“His Royal Highness the Duke of Lotzen, General Du——” he got no further.

“To my private entrance! quick, quick!” she called, and the carriage shot away....

“What does it mean?” she demanded; “Epping said Lotzen had not left the Ferida.”

“It means that you have solved the riddle. Lotzen has not come to the Council, he does not even know of it; he has come for the Book.”

They drew up at the door, the Archduke opened it with Dehra’s key, and they dashed up stairs. She snatched a master-key from a drawer of her writing table, and they crossed the corridor and entered the King’s suite through the small reception room, between which and the library lay a cabinet and a bedroom.

As they entered the latter, treading cautiously, they heard the Duke of Lotzen’s voice in the library, the door of which stood ajar.

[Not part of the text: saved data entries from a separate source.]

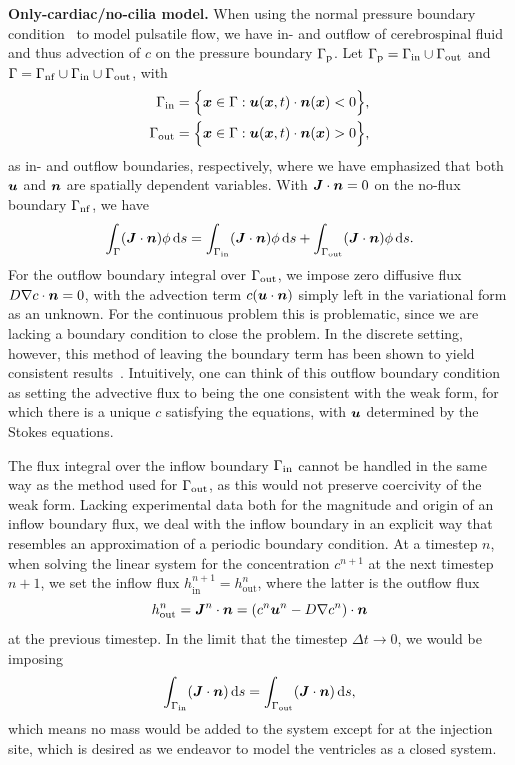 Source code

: \documentclass{WileyMSP-template}
\begin{document}
\textbf{Only-cardiac/no-cilia model.} When using the normal pressure
boundary condition~ to model pulsatile flow,
we have in- and outflow of cerebrospinal fluid and thus advection of
$c$ on the pressure boundary $\Gamma_{\mathrm{p}}$.
Let $\Gamma_{\mathrm{p}}=\Gamma_{\mathrm{in}}\cup\Gamma_{\mathrm{out}}$ and $\Gamma = \Gamma_{\mathrm{nf}}\cup\Gamma_{\mathrm{in}}\cup\Gamma_{\mathrm{out}}$, with 
\begin{align*}
    \Gamma_{\mathrm{in}}  &= \Big\{\bm{x}\in\Gamma : \bm{u}(\bm{x}, t)\cdot\bm{n}(\bm{x}) < 0 \Big\}, \\
    \Gamma_{\mathrm{out}} &= \Big\{\bm{x}\in\Gamma : \bm{u}(\bm{x}, t)\cdot\bm{n}(\bm{x}) > 0 \Big\},
\end{align*}
as in- and outflow boundaries, respectively, where we have emphasized that
both $\bm{u}$ and $\bm{n}$ are spatially dependent variables.
With $\bm{J}\cdot\bm{n}=0$ on the no-flux boundary $\Gamma_{\mathrm{nf}}$, we have
\begin{equation*}
    \int_{\Gamma}(\bm{J}\cdot\bm{n})\phi \, \mathrm ds = \int_{\Gamma_{\mathrm{in}}}(\bm{J}\cdot\bm{n})\phi \, \mathrm ds + \int_{\Gamma_{\mathrm{out}}}(\bm{J}\cdot\bm{n})\phi \, \mathrm ds. 
\end{equation*}
For the outflow boundary integral over $\Gamma_{\mathrm{out}}$, we impose zero
diffusive flux $D\nabla c\cdot\bm{n}=0$,
with the advection term $c(\bm{u}\cdot\bm{n})$ simply left in the variational form as an unknown.
For the continuous problem this is problematic, since we are lacking a boundary
condition to close the problem. 
In the discrete setting, however, this method of leaving the boundary term has been shown
to yield consistent results~\cite{Papanastasiou1992ACondition, Lynch2020NumericalHemodynamics,
Griffiths1997TheCondition}. Intuitively, one can think of this outflow boundary condition as
setting the advective flux to being the one consistent with the weak form,
for which there is a unique $c$ satisfying the equations, with $\bm{u}$ determined by
the Stokes equations. 

The flux integral over the inflow boundary $\Gamma_{\mathrm{in}}$ cannot be handled
in the same way as the method used for $\Gamma_{\mathrm{out}}$, as this would not preserve
coercivity of the weak form. Lacking experimental data both for the magnitude and
origin of an inflow boundary flux, we deal with the inflow boundary in an explicit
way that resembles an approximation of a periodic boundary condition. At a timestep $n$,
when solving the linear system for the concentration $c^{n+1}$ at the next timestep $n+1$,
we set the inflow flux $h_{\mathrm{in}}^{n+1} = h_{\mathrm{out}}^{n}$, where the
latter is the outflow flux
\begin{equation*}
    h_{\mathrm{out}}^{n} = \bm{J}^n\cdot\bm{n} = (c^n\bm{u}^n - D\nabla c^n)\cdot\bm{n}
\end{equation*}
at the previous timestep. In the limit that the timestep $\Delta t\to 0$, we would be imposing
\begin{equation*}
    \int_{\Gamma_{\mathrm{in}}}(\bm{J}\cdot\bm{n}) \, \mathrm ds = \int_{\Gamma_{\mathrm{out}}}(\bm{J}\cdot\bm{n}) \, \mathrm ds,
\end{equation*}
which means no mass would be added to the system except for at the injection site,
which is desired as we endeavor to model the ventricles as a closed system.
\end{document}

“It’s a pity to break it,” he was saying, “but——” and there was a snap and crack.

Under the Archduke’s hand the door opened noiselessly, and through the narrow rift, between the hangings, they could see within.

The Duke, no longer disguised but wearing the undress uniform of his rank, was standing at the large desk; beside him an officer in a long cape and a Cuirassier helmet; and before him the big, black box of the Laws. He had just forced the lock; now he laid back the lid, and took out the Book.

“We win, Duchess!” he said, “we win! thanks to your marvellous fingers and quick brain,” and lifting the helmet from Madeline Spencer’s high piled hair, he kissed her ardently.